İrtiş: Bilindiği üzere Asya’nın ve dünyanın önemli nehirleri arasındadır. 2970 km uzunluğundaki bu ırmağın kaynakları Altaylardan baslar. Malum olduğu üzere bu ırmak, Kimek destanlarının da ana unsurlarından birisidir. Altun Orda Hanlığının kurucusu sayılan Cuci’nin mezarının dahi bu ırmağın kıyısında olduğuna inanılıyor ki, bilindiği üzere Çingiz Han ülkesini çocukları arasında paylaştırırken, Cuci’ye bu bölge düşmüştü36. Evvelce de söz ettiğimiz üzere 710 sıralarında Kök Türk ordularının İrtiş Nehri civarlarında yasayan Türgişlerle bir mücadelesi vardır37. Köl Tigin ve Bilge Kağan yazıtlarında özet seklinde verilen Türgiş savaşı38, Tunyukuk Yazıtında aynen Kırgız seferinde olduğu gibi savaştan önceki ve sonraki olaylar da dahil olmak üzere teferruatlı olarak anlatılmıştır. Buna göre; “Altun Yıs ve İrtiş Ögüz büyük zorluklardan sonra geçildi. Kök Türk ordusu Bolçu’ya tan ağarırken ulaştı. Kesif kolları, Türgiş ordusunun Yarış Yazı’da39 toplandığı haberini verdiler. Burada biriken Türgiş kuvvetlerinin sayısının 100.000 olduğu bildirilmektedir. Kök Türk ileri gelenlerinden bazıları düsmanla karşılasılmadan geri dönülmesini istemisler; fakat Tunyukuk birçok zorluklara ragmen Altun Yıs ve İrtiş Ögüz’ün asıldığını, Tanrı, Umay40 ve kutlu vatanın onların yanında olduğunu, düşmanlarının çokluğundan korkulmaması gerektiğini söylemiş ve saldıralım demiştir. Neticede Kök Türk Ordusu taarruza geçti ve Türgiş kuvvetlerini savaşın birinci gününde mağlubiyete uğrattılar. İkinci gün Türgiş askeri yeniden toparlanmış ve hücuma kalkmışsa da Tunyukuk ile Bilge arasında sıkıştırılan On Oklar dağıtılmışlardı. Bu savaş sonucunda yukarıda da zikrettigimiz gibi Türgiş Kağanı, yabgusu ve şadı öldürüldü. Daha sonra devletin temelini olusturan On Ok halkına haber gönderilerek, yeniden devlete boyun eğmeleri saglandı”41. Köl Tigin ve Bilge Kağan yazıtlarında Türgiş seferinin kısaca anlatılmasının sebebi bu savaşta ordu komutanın İni İl Kağan olmasından ileri geldiğini sanıyoruz. Köl Tigin ve Bilge Kağan kitabelerinde kendilerine rakip olarak gördükleri İni İl Kağan’ın faaliyetlerine pek deginilmez42. Bundan başka İrtiş Nehrinin adı Şine Usu Yazıtında da karşımıza çıkmaktadır. Yazıtın güney tarafı, 1. satırda geçen Kem’den sonra Kargu’yu, daha sonra İrtiş Nehri’ni, nihayet Arkar Başı cografî adlarını görüyoruz. Bu yine Oğuz, Kırgız, Karluk, Çik, Basmıl gibi Türk boylarının Uygurlara karşı 752 tarihinde yaptıkları ittifak sebebiyledir43.
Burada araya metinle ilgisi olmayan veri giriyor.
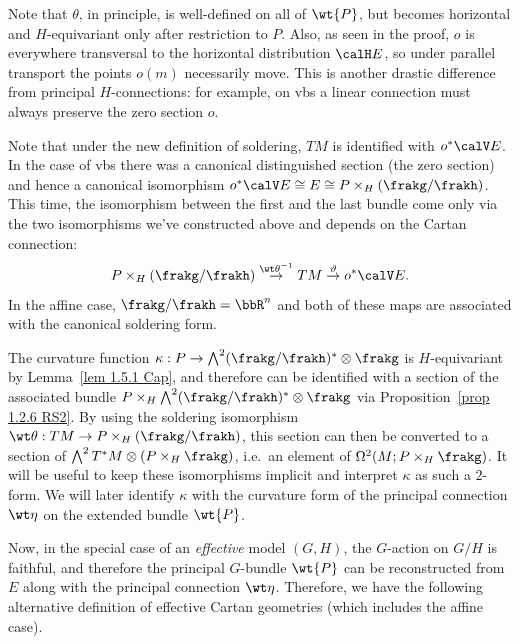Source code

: Note that $\theta$, in principle, is well-defined on all of $\wt{P}$, but becomes horizontal and $H$-equivariant only after restriction to $P$. Also, as seen in the proof, $o$ is everywhere transversal to the horizontal distribution $\calH E$, so under parallel transport the points $o(m)$ necessarily move. This is another drastic difference from principal $H$-connections: for example, on \glspl{vb} a linear connection must always preserve the zero section $o$.

\begin{rem}
    Note that under the new definition of soldering, $TM$ is identified with $o^\ast \calV E$. In the case of \glspl{vb} there was a canonical distinguished section (the zero section) and hence a canonical isomorphism $o^\ast\calV E\cong E\cong P\times_H (\frakg\slash\frakh)$. This time, the isomorphism between the first and the last bundle come only via the two isomorphisms we've constructed above and depends on the Cartan connection:
    \[P\times_H(\frakg\slash\frakh)\overset{{\wt\theta}^{-1}}{\to}TM\overset{\vartheta}{\to}o^\ast\calV E.\]
    In the affine case, $\frakg\slash\frakh=\bbR^n$ and both of these maps are associated with the canonical soldering form.
\end{rem}

\begin{rem}
    The curvature function $\kappa:P\to \bigwedge^2(\frakg\slash\frakh)^\ast\otimes\frakg$ is $H$-equivariant by Lemma~\ref{lem 1.5.1 Cap}, and therefore can be identified with a section of the associated bundle $P\times_H \bigwedge^2(\frakg\slash\frakh)^\ast\otimes\frakg$ via Proposition~\ref{prop 1.2.6 RS2}. By using the soldering isomorphism $\wt\theta:TM\to P\times_H(\frakg\slash\frakh)$, this section can then be converted to a section of $\bigwedge^2T^\ast M\otimes (P\times_H\frakg)$, i.e.\ an element of $\Omega^2(M;P\times_H\frakg)$. It will be useful to keep these isomorphisms implicit and interpret $\kappa$ as such a $2$-form. We will later identify $\kappa$ with the curvature form of the principal connection $\wt\eta$ on the extended bundle $\wt{P}$.
\end{rem}


Now, in the special case of an \emph{effective} model $(G,H)$, the $G$-action on $G\slash H$ is faithful, and therefore the principal $G$-bundle $\wt{P}$ can be reconstructed from $E$ along with the principal connection $\wt\eta$. Therefore, we have the following alternative definition of effective Cartan geometries (which includes the affine case).


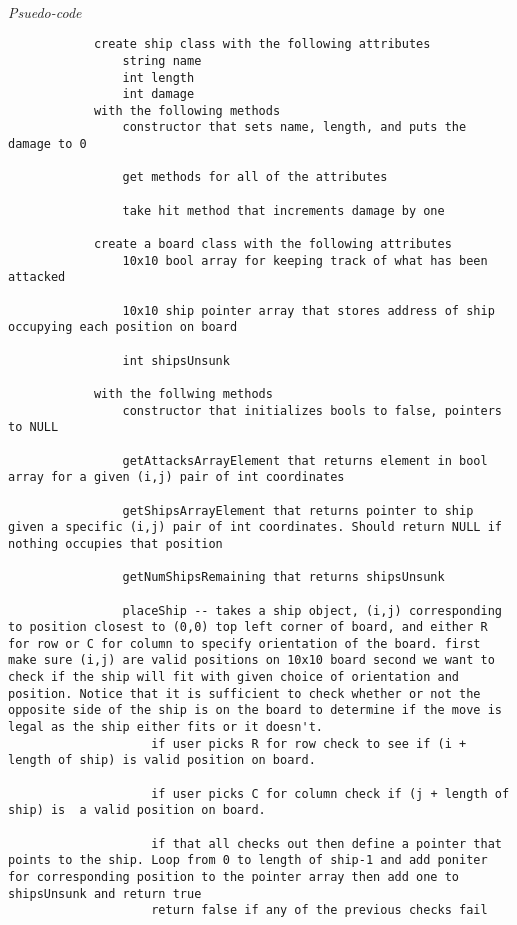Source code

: \documentclass[a4paper, 11pt]{article}
\begin{document}
	\paragraph{}
		\textit{Psuedo-code} 
			\begin{lstlisting}
			create ship class with the following attributes
				string name 
				int length 
				int damage 
			with the following methods 
				constructor that sets name, length, and puts the damage to 0 
				
				get methods for all of the attributes 
				
				take hit method that increments damage by one
				
			create a board class with the following attributes
				10x10 bool array for keeping track of what has been attacked 
					
				10x10 ship pointer array that stores address of ship occupying each position on board
					
				int shipsUnsunk 
					
			with the follwing methods 
				constructor that initializes bools to false, pointers to NULL
				
				getAttacksArrayElement that returns element in bool array for a given (i,j) pair of int coordinates
					
				getShipsArrayElement that returns pointer to ship given a specific (i,j) pair of int coordinates. Should return NULL if nothing occupies that position 
					
				getNumShipsRemaining that returns shipsUnsunk 
					
				placeShip -- takes a ship object, (i,j) corresponding to position closest to (0,0) top left corner of board, and either R for row or C for column to specify orientation of the board. first make sure (i,j) are valid positions on 10x10 board second we want to check if the ship will fit with given choice of orientation and position. Notice that it is sufficient to check whether or not the opposite side of the ship is on the board to determine if the move is legal as the ship either fits or it doesn't. 
					if user picks R for row check to see if (i + length of ship) is valid position on board. 
							
					if user picks C for column check if (j + length of ship) is  a valid position on board. 
						
					if that all checks out then define a pointer that points to the ship. Loop from 0 to length of ship-1 and add poniter for corresponding position to the pointer array then add one to shipsUnsunk and return true 
					return false if any of the previous checks fail 
					

\end{lstlisting}
\end{document}
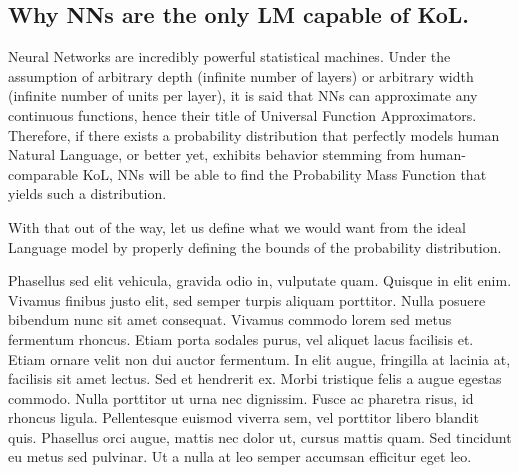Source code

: \subsection*{Why NNs are the only LM capable of KoL.}

Neural Networks are incredibly powerful statistical machines.  Under the assumption of arbitrary depth (infinite number of layers) or arbitrary width (infinite number of units per layer), it is said that NNs can approximate any continuous functions, hence their title of Universal Function Approximators.  Therefore, if there exists a probability distribution that perfectly models human Natural Language, or better yet, exhibits behavior stemming from human-comparable KoL, NNs will be able to find the Probability Mass Function that yields such a distribution.

With that out of the way, let us define what we would want from the ideal Language model by properly defining the bounds of the probability distribution.





Phasellus sed elit vehicula, gravida odio in, vulputate quam. Quisque in elit enim. Vivamus finibus justo elit, sed semper turpis aliquam porttitor. Nulla posuere bibendum nunc sit amet consequat. Vivamus commodo lorem sed metus fermentum rhoncus. Etiam porta sodales purus, vel aliquet lacus facilisis et. Etiam ornare velit non dui auctor fermentum. In elit augue, fringilla at lacinia at, facilisis sit amet lectus. Sed et hendrerit ex. Morbi tristique felis a augue egestas commodo. Nulla porttitor ut urna nec dignissim. Fusce ac pharetra risus, id rhoncus ligula. Pellentesque euismod viverra sem, vel porttitor libero blandit quis. Phasellus orci augue, mattis nec dolor ut, cursus mattis quam. Sed tincidunt eu metus sed pulvinar. Ut a nulla at leo semper accumsan efficitur eget leo.

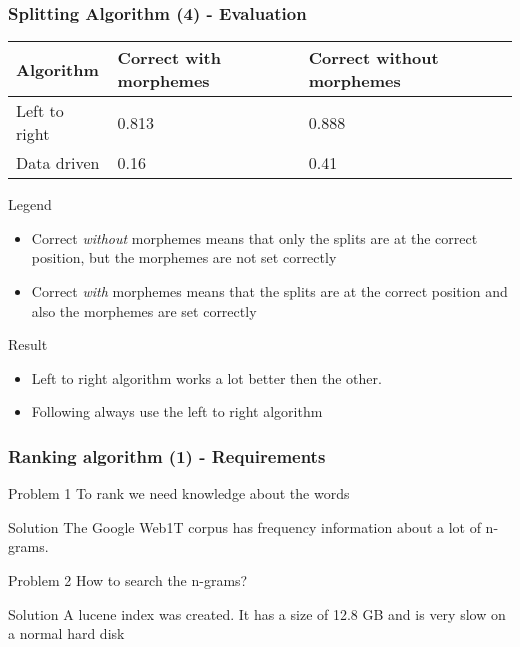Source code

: \documentclass[accentcolor=tud9b, colorbacktitle, inverttitle]{tudbeamer}
\begin{document}
\begin{frame}
  \frametitle{Splitting Algorithm (4) - Evaluation}
\begin{tabular}{| l | l | l |}
  \hline
  \textbf{Algorithm}  & \textbf{Correct with morphemes} & \textbf{Correct without morphemes} \\ \hline
  Left to right & 0.813 & 0.888 \\ \hline
  Data driven & 0.16 & 0.41 \\ \hline
\end{tabular}

\begin{block}{Legend}
  \begin{itemize}
    \item Correct \emph{without} morphemes means that only the splits are at the correct position, but the morphemes are not set correctly
    \item Correct \emph{with} morphemes means that the splits are at the correct position and also the morphemes are set correctly
  \end{itemize}
\end{block}

\begin{block}{Result}
  \begin{itemize}
    \item Left to right algorithm works a lot better then the other.
    \item Following always use the left to right algorithm
  \end{itemize}
\end{block}
\end{frame}

\begin{frame}
  \frametitle{Ranking algorithm (1) - Requirements}
  \begin{block}{Problem 1}
    To rank we need knowledge about the words
  \end{block}
  \begin{block}{Solution}
    The Google Web1T corpus has frequency information about a lot of n-grams.
  \end{block}

  \vspace{30pt}

  \begin{block}{Problem 2}
    How to search the n-grams?
  \end{block}
  \begin{block}{Solution}
    A lucene index was created. It has a size of 12.8 GB and is very slow on a normal hard disk
  \end{block}
\end{frame}
\end{document}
Kanuy: Bu ırmaga Terhin Yazıtında rastlıyoruz44. Moyun Çor Kağan iktidarını sağlamlaştırıp, yabgu ve sadları atadıktan sonra45 Ötüken’in batı ucunda Tez Başı’nda bir yaylak meydana getirdi, otağı orada kurdurdu, sınırını orada yaptırdı ve 750-753 yıllarını burada geçirdi. Bu Tez Başı’nın doğusunda, Kanuy ve Künüy nehirleri bulunuyordu46. Burası bugünkü Tuva’nın güneyinde ve Hayargas Göl’e dökülen kollar olmalıdır.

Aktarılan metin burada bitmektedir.